A single number is the answer here: how many lines of the entries contain "know"?

## Collected data
*** Begin section ***

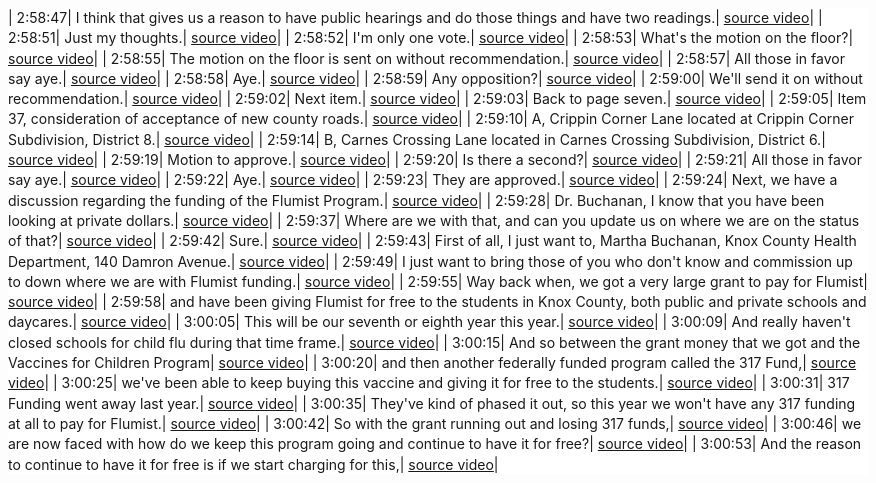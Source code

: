 | 2:58:47| I think that gives us a reason to have public hearings and do those things and have two readings.| [source video](https://archive.org/details/CoComWS120820?start=10727)|
| 2:58:51| Just my thoughts.| [source video](https://archive.org/details/CoComWS120820?start=10731)|
| 2:58:52| I'm only one vote.| [source video](https://archive.org/details/CoComWS120820?start=10732)|
| 2:58:53| What's the motion on the floor?| [source video](https://archive.org/details/CoComWS120820?start=10733)|
| 2:58:55| The motion on the floor is sent on without recommendation.| [source video](https://archive.org/details/CoComWS120820?start=10735)|
| 2:58:57| All those in favor say aye.| [source video](https://archive.org/details/CoComWS120820?start=10737)|
| 2:58:58| Aye.| [source video](https://archive.org/details/CoComWS120820?start=10738)|
| 2:58:59| Any opposition?| [source video](https://archive.org/details/CoComWS120820?start=10739)|
| 2:59:00| We'll send it on without recommendation.| [source video](https://archive.org/details/CoComWS120820?start=10740)|
| 2:59:02| Next item.| [source video](https://archive.org/details/CoComWS120820?start=10742)|
| 2:59:03| Back to page seven.| [source video](https://archive.org/details/CoComWS120820?start=10743)|
| 2:59:05| Item 37, consideration of acceptance of new county roads.| [source video](https://archive.org/details/CoComWS120820?start=10745)|
| 2:59:10| A, Crippin Corner Lane located at Crippin Corner Subdivision, District 8.| [source video](https://archive.org/details/CoComWS120820?start=10750)|
| 2:59:14| B, Carnes Crossing Lane located in Carnes Crossing Subdivision, District 6.| [source video](https://archive.org/details/CoComWS120820?start=10754)|
| 2:59:19| Motion to approve.| [source video](https://archive.org/details/CoComWS120820?start=10759)|
| 2:59:20| Is there a second?| [source video](https://archive.org/details/CoComWS120820?start=10760)|
| 2:59:21| All those in favor say aye.| [source video](https://archive.org/details/CoComWS120820?start=10761)|
| 2:59:22| Aye.| [source video](https://archive.org/details/CoComWS120820?start=10762)|
| 2:59:23| They are approved.| [source video](https://archive.org/details/CoComWS120820?start=10763)|
| 2:59:24| Next, we have a discussion regarding the funding of the Flumist Program.| [source video](https://archive.org/details/CoComWS120820?start=10764)|
| 2:59:28| Dr. Buchanan, I know that you have been looking at private dollars.| [source video](https://archive.org/details/CoComWS120820?start=10768)|
| 2:59:37| Where are we with that, and can you update us on where we are on the status of that?| [source video](https://archive.org/details/CoComWS120820?start=10777)|
| 2:59:42| Sure.| [source video](https://archive.org/details/CoComWS120820?start=10782)|
| 2:59:43| First of all, I just want to, Martha Buchanan, Knox County Health Department, 140 Damron Avenue.| [source video](https://archive.org/details/CoComWS120820?start=10783)|
| 2:59:49| I just want to bring those of you who don't know and commission up to down where we are with Flumist funding.| [source video](https://archive.org/details/CoComWS120820?start=10789)|
| 2:59:55| Way back when, we got a very large grant to pay for Flumist| [source video](https://archive.org/details/CoComWS120820?start=10795)|
| 2:59:58| and have been giving Flumist for free to the students in Knox County, both public and private schools and daycares.| [source video](https://archive.org/details/CoComWS120820?start=10798)|
| 3:00:05| This will be our seventh or eighth year this year.| [source video](https://archive.org/details/CoComWS120820?start=10805)|
| 3:00:09| And really haven't closed schools for child flu during that time frame.| [source video](https://archive.org/details/CoComWS120820?start=10809)|
| 3:00:15| And so between the grant money that we got and the Vaccines for Children Program| [source video](https://archive.org/details/CoComWS120820?start=10815)|
| 3:00:20| and then another federally funded program called the 317 Fund,| [source video](https://archive.org/details/CoComWS120820?start=10820)|
| 3:00:25| we've been able to keep buying this vaccine and giving it for free to the students.| [source video](https://archive.org/details/CoComWS120820?start=10825)|
| 3:00:31| 317 Funding went away last year.| [source video](https://archive.org/details/CoComWS120820?start=10831)|
| 3:00:35| They've kind of phased it out, so this year we won't have any 317 funding at all to pay for Flumist.| [source video](https://archive.org/details/CoComWS120820?start=10835)|
| 3:00:42| So with the grant running out and losing 317 funds,| [source video](https://archive.org/details/CoComWS120820?start=10842)|
| 3:00:46| we are now faced with how do we keep this program going and continue to have it for free?| [source video](https://archive.org/details/CoComWS120820?start=10846)|
| 3:00:53| And the reason to continue to have it for free is if we start charging for this,| [source video](https://archive.org/details/CoComWS120820?start=10853)|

*** End section ***

## SOLUTION TO THIS TASK
2